WHAT THE EXERCISE ASKS:
Return a faithful copy of all the entries, omitting the images.

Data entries
:::::

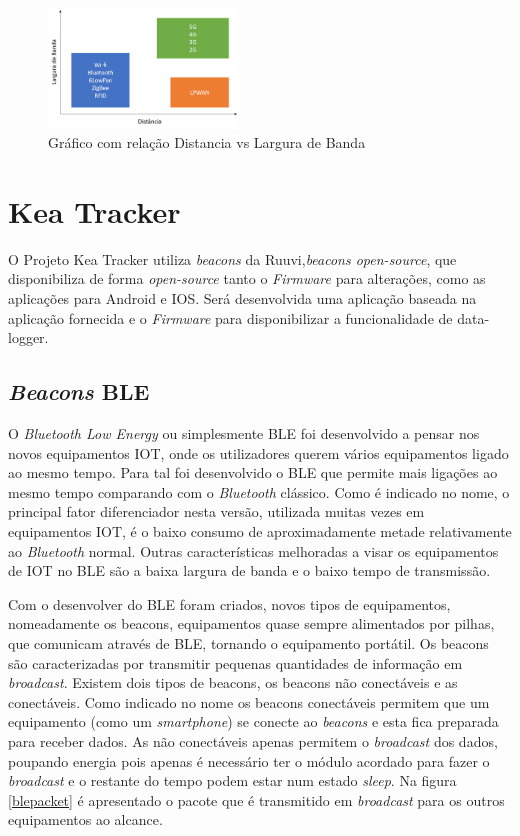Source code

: \begin{figure}[ht]
\centering
\includegraphics[width=0.45\textwidth]{images/lpwan.png}
\caption{Gráfico com relação Distancia vs Largura de Banda\cite{masterthesisLPWAN}}\label{figgraphlpwan}
\end{figure}



\section {Kea Tracker}\label{kea}
O Projeto Kea Tracker utiliza \textit{beacons} da Ruuvi,\textit{beacons open-source}\cite{ruuvi}, que disponibiliza de forma \textit{open-source} tanto o \textit{Firmware} para alterações, como as aplicações para Android e IOS. Será desenvolvida uma aplicação baseada na aplicação fornecida e o \textit{Firmware} para disponibilizar a funcionalidade de data-logger.
\subsection{\textit{Beacons} BLE}
\par
O \textit{Bluetooth Low Energy} ou simplesmente BLE foi desenvolvido a pensar nos novos equipamentos IOT, onde os utilizadores querem vários equipamentos ligado ao mesmo tempo. Para tal foi desenvolvido o BLE que permite mais ligações ao mesmo tempo comparando com o \textit{Bluetooth} clássico.
Como é indicado no nome, o principal fator diferenciador nesta versão, utilizada muitas vezes em equipamentos IOT, é o baixo consumo de aproximadamente metade relativamente ao \textit{Bluetooth} normal. Outras características melhoradas a visar os equipamentos de IOT no BLE são a baixa largura de banda e o baixo tempo de transmissão.

Com o desenvolver do BLE foram criados, novos tipos de equipamentos, nomeadamente os beacons, equipamentos quase sempre alimentados por pilhas, que comunicam através de BLE, tornando o equipamento portátil. Os beacons são caracterizadas por transmitir pequenas quantidades de informação em \textit{broadcast}.
Existem dois tipos de beacons, os beacons não conectáveis e as conectáveis\cite{blepacket}. Como indicado no nome os beacons conectáveis permitem que um equipamento (como um \textit{smartphone}) se conecte ao \textit{beacons} e esta fica preparada para receber dados. As não conectáveis apenas permitem o \textit{broadcast}  dos dados, poupando energia pois apenas é necessário ter o módulo acordado para fazer o \textit{broadcast} e o restante do tempo podem estar num estado \textit{sleep}. Na figura \ref{blepacket} é apresentado o pacote que é transmitido em \textit{broadcast} para os outros equipamentos ao alcance.

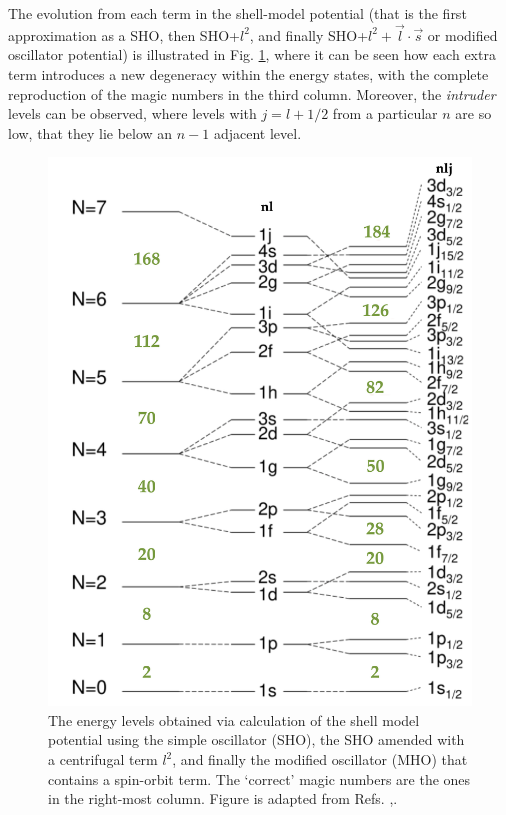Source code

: The evolution from each term in the shell-model potential (that is the first approximation as a SHO, then SHO+$l^2$, and finally SHO+$l^2+\vec{l}\cdot\vec{s}$ or modified oscillator potential) is illustrated in Fig. \ref{energy-levels-mho}, where it can be seen how each extra term introduces a new degeneracy within the energy states, with the complete reproduction of the magic numbers in the third column. Moreover, the \emph{intruder} levels can be observed, where levels with $j=l+1/2$ from a particular $n$ are so low, that they lie below an $n-1$ adjacent level.
\begin{figure}
    \centering
    \includegraphics[scale=0.12]{Chapters/Figures/SM_level_scheme.png}
    \caption{The energy levels obtained via calculation of the shell model potential using the simple oscillator (SHO), the SHO amended with a centrifugal term $l^2$, and finally the modified oscillator (MHO) that contains a spin-orbit term. The `correct' magic numbers are the ones in the right-most column. Figure is adapted from Refs. \cite{matta2017exotic},\cite{krane1991introductory}.}
    \label{energy-levels-mho}
\end{figure}

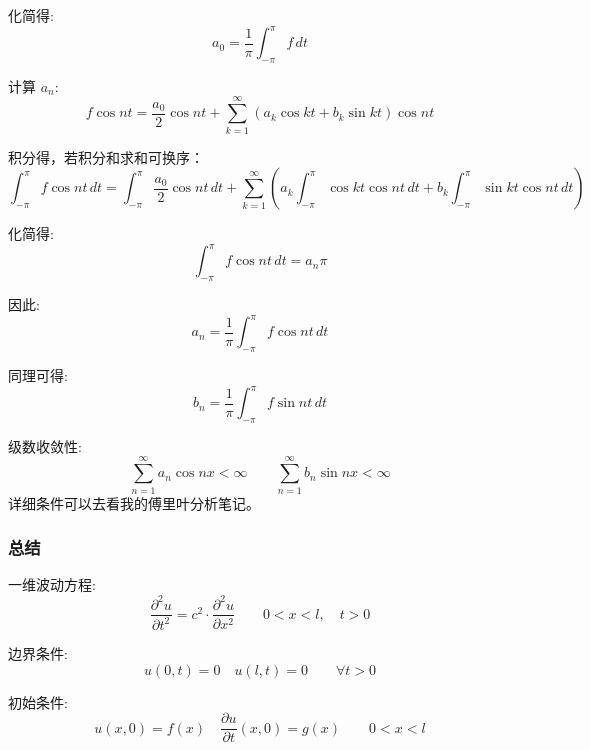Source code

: \documentclass[12pt,a4paper]{article}
\numberwithin{subsection}{section}   %
\numberwithin{subsubsection}{subsection}
\theoremstyle{plain}
\theoremstyle{definition}
\theoremstyle{remark}
\theoremstyle{remark}
\begin{document}
	化简得:
	\begin{equation}
		a_0 = \frac{1}{\pi} \int_{-\pi}^{\pi} f \, dt
	\end{equation}
	
	计算 \( a_n \):
	\begin{equation}
		f \cos nt = \frac{a_0}{2} \cos nt + \sum_{k=1}^{\infty} \left( a_k \cos kt + b_k \sin kt \right) \cos nt
	\end{equation}
	
	积分得，若积分和求和可换序：
	\begin{equation}
		\int_{-\pi}^{\pi} f \cos nt \, dt = \int_{-\pi}^{\pi} \frac{a_0}{2} \cos nt \, dt + \sum_{k=1}^{\infty} \left( a_k \int_{-\pi}^{\pi} \cos kt \cos nt \, dt + b_k \int_{-\pi}^{\pi} \sin kt \cos nt \, dt \right)
	\end{equation}
	
	化简得:
	\begin{equation}
		\int_{-\pi}^{\pi} f \cos nt \, dt = a_n \pi
	\end{equation}
	
	因此:
	\begin{equation}
		a_n = \frac{1}{\pi} \int_{-\pi}^{\pi} f \cos nt \, dt
	\end{equation}
	
	同理可得:
	\begin{equation}
		b_n = \frac{1}{\pi} \int_{-\pi}^{\pi} f \sin nt \, dt
	\end{equation}
	
	级数收敛性:
	\begin{equation}
		\sum_{n=1}^{\infty} a_n \cos nx < \infty \qquad \sum_{n=1}^{\infty} b_n \sin nx < \infty
	\end{equation}
	详细条件可以去看我的傅里叶分析笔记。
	
	\subsubsection{总结}
	
	一维波动方程:
	\begin{equation}
		\frac{\partial^2 u}{\partial t^2} = c^2 \cdot \frac{\partial^2 u}{\partial x^2} \qquad 0 < x < l, \quad t > 0
	\end{equation}
	
	边界条件:
	\begin{equation}
		u(0, t) = 0 \quad u(l, t) = 0 \qquad \forall t > 0
	\end{equation}
	
	初始条件:
	\begin{equation}
		u(x, 0) = f(x) \quad \frac{\partial u}{\partial t}(x, 0) = g(x) \qquad 0 < x < l
	\end{equation}
	
\end{document}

:::::

RESULT OF THIS EXERCISE:
Source code

: \begin{figure}[ht]
\centering
\includegraphics[width=0.45\textwidth]{images/lpwan.png}
\caption{Gráfico com relação Distancia vs Largura de Banda\cite{masterthesisLPWAN}}\label{figgraphlpwan}
\end{figure}



\section {Kea Tracker}\label{kea}
O Projeto Kea Tracker utiliza \textit{beacons} da Ruuvi,\textit{beacons open-source}\cite{ruuvi}, que disponibiliza de forma \textit{open-source} tanto o \textit{Firmware} para alterações, como as aplicações para Android e IOS. Será desenvolvida uma aplicação baseada na aplicação fornecida e o \textit{Firmware} para disponibilizar a funcionalidade de data-logger.
\subsection{\textit{Beacons} BLE}
\par
O \textit{Bluetooth Low Energy} ou simplesmente BLE foi desenvolvido a pensar nos novos equipamentos IOT, onde os utilizadores querem vários equipamentos ligado ao mesmo tempo. Para tal foi desenvolvido o BLE que permite mais ligações ao mesmo tempo comparando com o \textit{Bluetooth} clássico.
Como é indicado no nome, o principal fator diferenciador nesta versão, utilizada muitas vezes em equipamentos IOT, é o baixo consumo de aproximadamente metade relativamente ao \textit{Bluetooth} normal. Outras características melhoradas a visar os equipamentos de IOT no BLE são a baixa largura de banda e o baixo tempo de transmissão.

Com o desenvolver do BLE foram criados, novos tipos de equipamentos, nomeadamente os beacons, equipamentos quase sempre alimentados por pilhas, que comunicam através de BLE, tornando o equipamento portátil. Os beacons são caracterizadas por transmitir pequenas quantidades de informação em \textit{broadcast}.
Existem dois tipos de beacons, os beacons não conectáveis e as conectáveis\cite{blepacket}. Como indicado no nome os beacons conectáveis permitem que um equipamento (como um \textit{smartphone}) se conecte ao \textit{beacons} e esta fica preparada para receber dados. As não conectáveis apenas permitem o \textit{broadcast}  dos dados, poupando energia pois apenas é necessário ter o módulo acordado para fazer o \textit{broadcast} e o restante do tempo podem estar num estado \textit{sleep}. Na figura \ref{blepacket} é apresentado o pacote que é transmitido em \textit{broadcast} para os outros equipamentos ao alcance.

Source code

: The evolution from each term in the shell-model potential (that is the first approximation as a SHO, then SHO+$l^2$, and finally SHO+$l^2+\vec{l}\cdot\vec{s}$ or modified oscillator potential) is illustrated in Fig. \ref{energy-levels-mho}, where it can be seen how each extra term introduces a new degeneracy within the energy states, with the complete reproduction of the magic numbers in the third column. Moreover, the \emph{intruder} levels can be observed, where levels with $j=l+1/2$ from a particular $n$ are so low, that they lie below an $n-1$ adjacent level.
\begin{figure}
    \centering
    \includegraphics[scale=0.12]{Chapters/Figures/SM_level_scheme.png}
    \caption{The energy levels obtained via calculation of the shell model potential using the simple oscillator (SHO), the SHO amended with a centrifugal term $l^2$, and finally the modified oscillator (MHO) that contains a spin-orbit term. The `correct' magic numbers are the ones in the right-most column. Figure is adapted from Refs. \cite{matta2017exotic},\cite{krane1991introductory}.}
    \label{energy-levels-mho}
\end{figure}

Source code

: \documentclass[12pt,a4paper]{article}
\numberwithin{subsection}{section}   %
\numberwithin{subsubsection}{subsection}
\theoremstyle{plain}
\theoremstyle{definition}
\theoremstyle{remark}
\theoremstyle{remark}
\begin{document}
	化简得:
	\begin{equation}
		a_0 = \frac{1}{\pi} \int_{-\pi}^{\pi} f \, dt
	\end{equation}
	
	计算 \( a_n \):
	\begin{equation}
		f \cos nt = \frac{a_0}{2} \cos nt + \sum_{k=1}^{\infty} \left( a_k \cos kt + b_k \sin kt \right) \cos nt
	\end{equation}
	
	积分得，若积分和求和可换序：
	\begin{equation}
		\int_{-\pi}^{\pi} f \cos nt \, dt = \int_{-\pi}^{\pi} \frac{a_0}{2} \cos nt \, dt + \sum_{k=1}^{\infty} \left( a_k \int_{-\pi}^{\pi} \cos kt \cos nt \, dt + b_k \int_{-\pi}^{\pi} \sin kt \cos nt \, dt \right)
	\end{equation}
	
	化简得:
	\begin{equation}
		\int_{-\pi}^{\pi} f \cos nt \, dt = a_n \pi
	\end{equation}
	
	因此:
	\begin{equation}
		a_n = \frac{1}{\pi} \int_{-\pi}^{\pi} f \cos nt \, dt
	\end{equation}
	
	同理可得:
	\begin{equation}
		b_n = \frac{1}{\pi} \int_{-\pi}^{\pi} f \sin nt \, dt
	\end{equation}
	
	级数收敛性:
	\begin{equation}
		\sum_{n=1}^{\infty} a_n \cos nx < \infty \qquad \sum_{n=1}^{\infty} b_n \sin nx < \infty
	\end{equation}
	详细条件可以去看我的傅里叶分析笔记。
	
	\subsubsection{总结}
	
	一维波动方程:
	\begin{equation}
		\frac{\partial^2 u}{\partial t^2} = c^2 \cdot \frac{\partial^2 u}{\partial x^2} \qquad 0 < x < l, \quad t > 0
	\end{equation}
	
	边界条件:
	\begin{equation}
		u(0, t) = 0 \quad u(l, t) = 0 \qquad \forall t > 0
	\end{equation}
	
	初始条件:
	\begin{equation}
		u(x, 0) = f(x) \quad \frac{\partial u}{\partial t}(x, 0) = g(x) \qquad 0 < x < l
	\end{equation}
	
\end{document}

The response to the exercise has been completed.